Would you please set down the lines of the data from the one containing "of test cases" to the final line, exactly and only those?
╭─ Records for this task
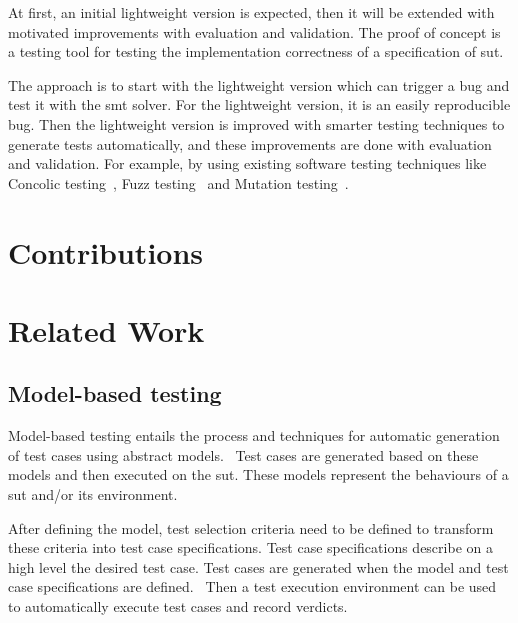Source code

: At first, an initial lightweight version is expected, then it will be extended with motivated
improvements with evaluation and validation. The proof of concept is a testing
tool for testing the implementation correctness of a specification of \gls{sut}.

The
approach is to start with the lightweight version which can trigger a bug and
test it with the \gls{smt} solver. For the lightweight version, it is an easily
reproducible bug. Then the lightweight version is improved with smarter
testing techniques to generate tests automatically, and these improvements are done
with evaluation and validation. For example, by using existing software testing
techniques like Concolic testing~\cite{sen2007concolic}, Fuzz testing~\cite{godefroid2008automated} and Mutation testing~\cite{jia2011analysis}.

\section{Contributions}
%

\section{Related Work}

\subsection*{Model-based testing}

Model-based testing entails the process and techniques for automatic generation
of test cases using abstract models.~\cite{utting2012taxonomy, tretmans2008model, dalal1999model}
Test cases are generated based on these models and then executed on the
\gls{sut}. These models represent the behaviours of a \gls{sut} and/or its
environment.~\cite{utting2012taxonomy, tretmans2008model}

After defining the model, test selection criteria need to be defined to
transform these criteria into test case specifications. Test case specifications
describe on a high level the desired test case. Test cases are generated when
the model and test case specifications are defined.~\cite{utting2012taxonomy}
Then a test execution environment can be used to automatically execute test
cases and record verdicts.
╰─
§ **Reply to the task**
of test cases using abstract models.~\cite{utting2012taxonomy, tretmans2008model, dalal1999model}
Test cases are generated based on these models and then executed on the
\gls{sut}. These models represent the behaviours of a \gls{sut} and/or its
environment.~\cite{utting2012taxonomy, tretmans2008model}

After defining the model, test selection criteria need to be defined to
transform these criteria into test case specifications. Test case specifications
describe on a high level the desired test case. Test cases are generated when
the model and test case specifications are defined.~\cite{utting2012taxonomy}
Then a test execution environment can be used to automatically execute test
cases and record verdicts.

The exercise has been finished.